• [What is being asked]
Return the lines below that carry the word "frac".

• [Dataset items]
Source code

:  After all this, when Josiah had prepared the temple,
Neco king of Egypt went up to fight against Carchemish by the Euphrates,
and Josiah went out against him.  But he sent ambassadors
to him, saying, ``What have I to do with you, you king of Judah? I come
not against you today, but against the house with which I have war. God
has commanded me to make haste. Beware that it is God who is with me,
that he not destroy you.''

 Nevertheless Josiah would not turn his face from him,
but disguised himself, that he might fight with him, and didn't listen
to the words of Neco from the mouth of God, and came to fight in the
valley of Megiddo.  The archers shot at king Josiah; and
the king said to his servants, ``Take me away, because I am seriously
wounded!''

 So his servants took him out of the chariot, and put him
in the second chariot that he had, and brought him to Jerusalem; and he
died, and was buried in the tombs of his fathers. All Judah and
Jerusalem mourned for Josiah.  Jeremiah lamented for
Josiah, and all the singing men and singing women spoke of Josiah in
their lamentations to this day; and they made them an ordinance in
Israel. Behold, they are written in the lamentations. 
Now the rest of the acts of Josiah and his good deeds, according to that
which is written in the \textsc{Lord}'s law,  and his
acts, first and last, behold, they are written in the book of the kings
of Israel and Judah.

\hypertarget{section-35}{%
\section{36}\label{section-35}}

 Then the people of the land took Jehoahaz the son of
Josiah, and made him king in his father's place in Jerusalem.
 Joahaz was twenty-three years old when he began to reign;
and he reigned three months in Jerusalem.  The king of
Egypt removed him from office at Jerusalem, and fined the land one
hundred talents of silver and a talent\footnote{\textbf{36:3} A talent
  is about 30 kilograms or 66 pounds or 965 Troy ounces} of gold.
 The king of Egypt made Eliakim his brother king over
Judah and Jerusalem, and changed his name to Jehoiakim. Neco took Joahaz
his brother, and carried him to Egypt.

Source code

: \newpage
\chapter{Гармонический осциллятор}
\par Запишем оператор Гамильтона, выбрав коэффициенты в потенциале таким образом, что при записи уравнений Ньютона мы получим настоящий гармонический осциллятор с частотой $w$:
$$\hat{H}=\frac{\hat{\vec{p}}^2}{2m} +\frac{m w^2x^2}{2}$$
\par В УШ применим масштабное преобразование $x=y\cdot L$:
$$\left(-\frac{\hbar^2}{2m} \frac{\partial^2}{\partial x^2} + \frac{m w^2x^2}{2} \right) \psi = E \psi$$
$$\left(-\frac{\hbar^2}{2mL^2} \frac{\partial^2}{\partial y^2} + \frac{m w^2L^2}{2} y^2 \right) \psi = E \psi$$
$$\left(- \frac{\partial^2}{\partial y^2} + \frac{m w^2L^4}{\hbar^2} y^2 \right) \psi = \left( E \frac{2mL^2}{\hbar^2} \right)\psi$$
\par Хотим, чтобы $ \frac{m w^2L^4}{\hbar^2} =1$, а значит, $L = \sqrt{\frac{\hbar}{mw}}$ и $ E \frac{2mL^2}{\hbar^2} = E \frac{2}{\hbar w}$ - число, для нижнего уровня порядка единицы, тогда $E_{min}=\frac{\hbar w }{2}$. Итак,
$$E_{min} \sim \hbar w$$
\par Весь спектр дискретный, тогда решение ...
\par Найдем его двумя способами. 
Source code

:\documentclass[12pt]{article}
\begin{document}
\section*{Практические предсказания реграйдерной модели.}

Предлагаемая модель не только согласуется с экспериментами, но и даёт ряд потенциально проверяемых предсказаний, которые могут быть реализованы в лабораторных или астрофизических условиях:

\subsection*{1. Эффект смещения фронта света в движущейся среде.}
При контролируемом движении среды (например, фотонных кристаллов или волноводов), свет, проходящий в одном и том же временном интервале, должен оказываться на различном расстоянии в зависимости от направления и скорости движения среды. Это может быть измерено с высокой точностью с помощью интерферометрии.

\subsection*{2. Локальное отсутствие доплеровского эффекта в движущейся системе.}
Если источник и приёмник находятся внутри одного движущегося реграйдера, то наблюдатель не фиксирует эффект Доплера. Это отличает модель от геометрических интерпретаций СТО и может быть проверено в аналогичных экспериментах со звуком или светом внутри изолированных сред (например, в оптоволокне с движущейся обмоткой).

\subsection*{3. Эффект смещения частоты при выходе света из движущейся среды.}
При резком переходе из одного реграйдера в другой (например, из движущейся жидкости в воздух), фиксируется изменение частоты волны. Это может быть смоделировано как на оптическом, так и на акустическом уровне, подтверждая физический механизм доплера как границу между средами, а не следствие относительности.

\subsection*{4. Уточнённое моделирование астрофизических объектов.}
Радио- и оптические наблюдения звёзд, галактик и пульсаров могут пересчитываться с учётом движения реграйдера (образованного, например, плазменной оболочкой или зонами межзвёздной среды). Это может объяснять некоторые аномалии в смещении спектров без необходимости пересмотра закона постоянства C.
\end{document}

* * *

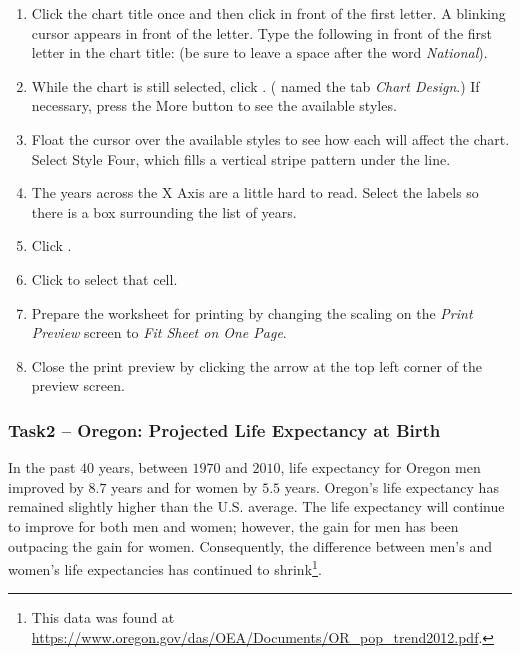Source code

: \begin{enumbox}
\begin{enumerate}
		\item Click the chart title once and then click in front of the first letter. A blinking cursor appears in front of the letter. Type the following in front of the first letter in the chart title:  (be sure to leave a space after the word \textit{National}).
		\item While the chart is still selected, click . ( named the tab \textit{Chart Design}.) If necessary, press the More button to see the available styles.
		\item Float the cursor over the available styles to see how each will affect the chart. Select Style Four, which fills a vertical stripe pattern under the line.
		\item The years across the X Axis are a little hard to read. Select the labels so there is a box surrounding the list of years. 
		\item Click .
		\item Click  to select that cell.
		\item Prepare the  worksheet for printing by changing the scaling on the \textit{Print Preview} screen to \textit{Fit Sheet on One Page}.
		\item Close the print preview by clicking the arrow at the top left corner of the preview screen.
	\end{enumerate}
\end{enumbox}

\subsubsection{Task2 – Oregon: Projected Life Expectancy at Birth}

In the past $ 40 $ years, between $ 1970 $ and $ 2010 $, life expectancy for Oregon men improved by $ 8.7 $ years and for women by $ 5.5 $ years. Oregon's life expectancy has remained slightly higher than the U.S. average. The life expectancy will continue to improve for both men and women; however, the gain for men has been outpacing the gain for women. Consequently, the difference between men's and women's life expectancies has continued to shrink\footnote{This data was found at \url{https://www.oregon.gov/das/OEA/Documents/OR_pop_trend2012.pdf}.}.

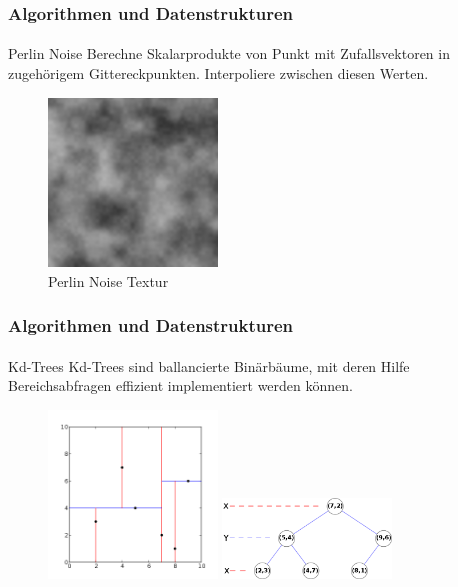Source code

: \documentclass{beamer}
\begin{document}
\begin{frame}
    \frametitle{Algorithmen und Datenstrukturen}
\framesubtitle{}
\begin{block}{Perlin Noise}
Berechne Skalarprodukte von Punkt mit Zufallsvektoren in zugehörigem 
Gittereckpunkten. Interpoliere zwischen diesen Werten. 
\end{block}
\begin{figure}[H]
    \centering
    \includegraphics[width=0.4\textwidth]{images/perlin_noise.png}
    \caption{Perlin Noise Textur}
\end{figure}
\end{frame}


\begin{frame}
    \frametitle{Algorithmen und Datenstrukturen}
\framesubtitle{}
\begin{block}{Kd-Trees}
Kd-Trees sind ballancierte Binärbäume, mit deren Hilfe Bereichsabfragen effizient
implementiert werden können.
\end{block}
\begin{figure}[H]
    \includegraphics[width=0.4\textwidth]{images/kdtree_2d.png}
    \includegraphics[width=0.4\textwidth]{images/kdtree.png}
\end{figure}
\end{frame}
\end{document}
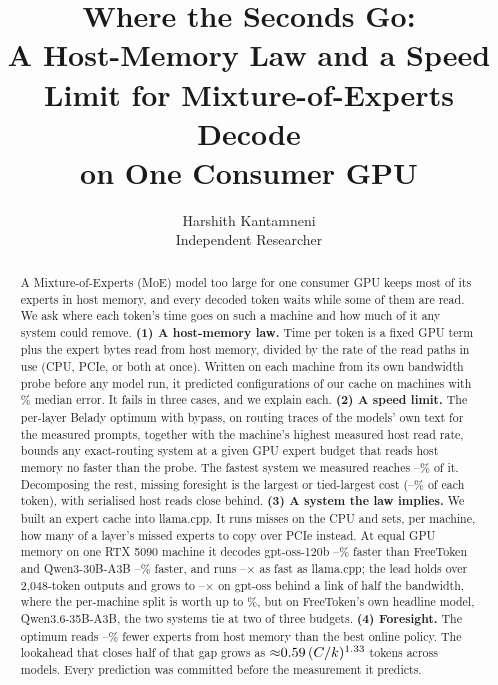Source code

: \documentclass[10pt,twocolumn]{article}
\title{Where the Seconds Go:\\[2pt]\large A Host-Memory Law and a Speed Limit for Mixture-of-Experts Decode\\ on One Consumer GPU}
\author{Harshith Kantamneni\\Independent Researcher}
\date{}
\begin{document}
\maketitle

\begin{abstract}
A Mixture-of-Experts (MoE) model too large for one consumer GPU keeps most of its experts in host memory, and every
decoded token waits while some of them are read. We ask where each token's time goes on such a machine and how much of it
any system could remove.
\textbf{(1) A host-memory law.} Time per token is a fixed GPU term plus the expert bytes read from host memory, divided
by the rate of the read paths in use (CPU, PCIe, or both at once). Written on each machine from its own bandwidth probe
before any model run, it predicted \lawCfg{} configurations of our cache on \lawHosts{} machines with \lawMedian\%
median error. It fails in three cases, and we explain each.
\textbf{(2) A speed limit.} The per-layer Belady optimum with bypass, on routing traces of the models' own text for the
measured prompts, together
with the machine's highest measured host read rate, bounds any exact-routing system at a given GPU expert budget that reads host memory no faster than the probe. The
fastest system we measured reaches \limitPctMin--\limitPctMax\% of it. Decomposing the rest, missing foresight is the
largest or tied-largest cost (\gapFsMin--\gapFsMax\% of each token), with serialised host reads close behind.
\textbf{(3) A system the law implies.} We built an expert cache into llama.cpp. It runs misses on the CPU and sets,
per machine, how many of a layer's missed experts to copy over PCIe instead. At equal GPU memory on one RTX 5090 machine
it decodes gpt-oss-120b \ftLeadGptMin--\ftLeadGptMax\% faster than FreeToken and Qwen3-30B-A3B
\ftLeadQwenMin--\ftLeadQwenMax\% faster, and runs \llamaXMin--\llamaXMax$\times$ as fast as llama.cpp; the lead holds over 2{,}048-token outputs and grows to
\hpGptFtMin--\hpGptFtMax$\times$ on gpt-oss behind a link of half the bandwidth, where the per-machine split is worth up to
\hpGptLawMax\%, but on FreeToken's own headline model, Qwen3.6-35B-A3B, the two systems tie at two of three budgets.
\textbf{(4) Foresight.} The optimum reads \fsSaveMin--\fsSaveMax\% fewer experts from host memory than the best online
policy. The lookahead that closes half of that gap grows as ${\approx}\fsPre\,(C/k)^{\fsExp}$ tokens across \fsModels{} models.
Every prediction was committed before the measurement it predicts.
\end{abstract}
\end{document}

* * *

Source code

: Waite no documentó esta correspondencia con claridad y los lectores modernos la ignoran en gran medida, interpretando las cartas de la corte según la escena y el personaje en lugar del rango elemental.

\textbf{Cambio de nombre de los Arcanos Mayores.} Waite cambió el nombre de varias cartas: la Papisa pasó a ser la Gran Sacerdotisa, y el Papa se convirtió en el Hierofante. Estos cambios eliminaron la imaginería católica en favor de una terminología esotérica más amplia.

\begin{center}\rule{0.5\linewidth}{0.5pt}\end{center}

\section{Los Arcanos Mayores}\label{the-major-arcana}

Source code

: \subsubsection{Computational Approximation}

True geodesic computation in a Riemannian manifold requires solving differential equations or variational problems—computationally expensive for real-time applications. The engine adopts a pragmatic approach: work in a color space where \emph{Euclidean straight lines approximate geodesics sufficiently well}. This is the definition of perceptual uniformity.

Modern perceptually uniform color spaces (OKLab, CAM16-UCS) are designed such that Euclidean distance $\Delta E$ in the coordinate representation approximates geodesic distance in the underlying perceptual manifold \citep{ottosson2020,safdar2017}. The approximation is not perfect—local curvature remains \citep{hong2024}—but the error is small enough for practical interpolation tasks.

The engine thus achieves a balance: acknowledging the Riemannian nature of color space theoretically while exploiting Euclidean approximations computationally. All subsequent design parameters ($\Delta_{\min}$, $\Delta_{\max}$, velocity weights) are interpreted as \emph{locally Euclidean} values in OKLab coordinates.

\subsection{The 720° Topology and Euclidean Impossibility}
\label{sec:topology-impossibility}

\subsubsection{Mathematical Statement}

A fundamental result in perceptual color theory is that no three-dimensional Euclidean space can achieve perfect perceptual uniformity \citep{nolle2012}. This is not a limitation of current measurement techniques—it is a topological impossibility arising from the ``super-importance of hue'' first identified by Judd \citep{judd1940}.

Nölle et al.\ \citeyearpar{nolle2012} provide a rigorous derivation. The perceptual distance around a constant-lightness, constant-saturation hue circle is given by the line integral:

• [Written solution]
$$\hat{H}=\frac{\hat{\vec{p}}^2}{2m} +\frac{m w^2x^2}{2}$$
$$\left(-\frac{\hbar^2}{2m} \frac{\partial^2}{\partial x^2} + \frac{m w^2x^2}{2} \right) \psi = E \psi$$
$$\left(-\frac{\hbar^2}{2mL^2} \frac{\partial^2}{\partial y^2} + \frac{m w^2L^2}{2} y^2 \right) \psi = E \psi$$
$$\left(- \frac{\partial^2}{\partial y^2} + \frac{m w^2L^4}{\hbar^2} y^2 \right) \psi = \left( E \frac{2mL^2}{\hbar^2} \right)\psi$$
\par Хотим, чтобы $ \frac{m w^2L^4}{\hbar^2} =1$, а значит, $L = \sqrt{\frac{\hbar}{mw}}$ и $ E \frac{2mL^2}{\hbar^2} = E \frac{2}{\hbar w}$ - число, для нижнего уровня порядка единицы, тогда $E_{min}=\frac{\hbar w }{2}$. Итак,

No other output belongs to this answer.